Это огни на голове смерти. Она надевает их наподобие шляпы, прежде чем пуститься в галоп. Эти огни она зажгла, бросившись в погоню за нами. Смерть неуклонно преследует нас, и с каждой секундой она всё ближе и ближе. Смерть никогда не останавливается. Просто иногда она гасит огни. Но это ничего не меняет…»
«В мире, где за каждым охотится смерть, нет времени на сожаления или сомнения. Время есть лишь на то, чтобы принимать решения, И не важно, в чём будут заключаться эти решения.
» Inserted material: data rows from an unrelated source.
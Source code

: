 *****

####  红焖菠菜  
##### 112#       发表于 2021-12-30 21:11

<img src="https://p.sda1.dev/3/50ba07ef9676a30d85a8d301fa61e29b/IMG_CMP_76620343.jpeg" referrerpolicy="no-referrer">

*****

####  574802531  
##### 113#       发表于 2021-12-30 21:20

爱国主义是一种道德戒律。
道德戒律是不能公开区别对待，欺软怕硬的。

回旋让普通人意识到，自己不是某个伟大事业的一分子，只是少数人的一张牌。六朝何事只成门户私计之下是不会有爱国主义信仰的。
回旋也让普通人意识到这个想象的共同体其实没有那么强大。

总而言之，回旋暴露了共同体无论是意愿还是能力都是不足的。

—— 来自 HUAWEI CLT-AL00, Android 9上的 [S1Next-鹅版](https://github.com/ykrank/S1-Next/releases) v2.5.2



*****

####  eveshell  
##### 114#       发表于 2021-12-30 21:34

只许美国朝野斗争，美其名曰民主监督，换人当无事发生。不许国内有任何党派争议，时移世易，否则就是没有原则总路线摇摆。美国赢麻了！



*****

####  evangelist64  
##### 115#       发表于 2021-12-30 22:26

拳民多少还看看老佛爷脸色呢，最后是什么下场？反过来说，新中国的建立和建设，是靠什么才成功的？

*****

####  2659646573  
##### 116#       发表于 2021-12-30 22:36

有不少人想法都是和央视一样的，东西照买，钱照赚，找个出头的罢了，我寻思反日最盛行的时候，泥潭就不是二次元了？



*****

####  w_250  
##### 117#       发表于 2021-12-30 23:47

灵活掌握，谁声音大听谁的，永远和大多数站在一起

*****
Ничто не является более или менее серьезным и важным, чем что-то другое. В мире, где смерть — это охотник, нет больших или малых решений. Единственное решение заключается в том, что маг должен встретиться лицом к лицу со своей неотвратимой смертью» (К. Кастанеда, из кн. 11, с. 45, 87).
«Если тебе не за что умирать, — как-то сказал мне дон Хуан, — как ты можешь утверждать, что тебе есть для чего жить? Две эти вещи идут рука об руку, и смерть — главная в этой паре» (К. Кастанеда, из кн. 10, гл. 16, с. 296).
Да. Идея смерти звучит в равной мере и в магии К. Кастанеды, и в православии — учения не противоречат друг другу, а по-своему доносят до нас одно и то же. Одно и то же.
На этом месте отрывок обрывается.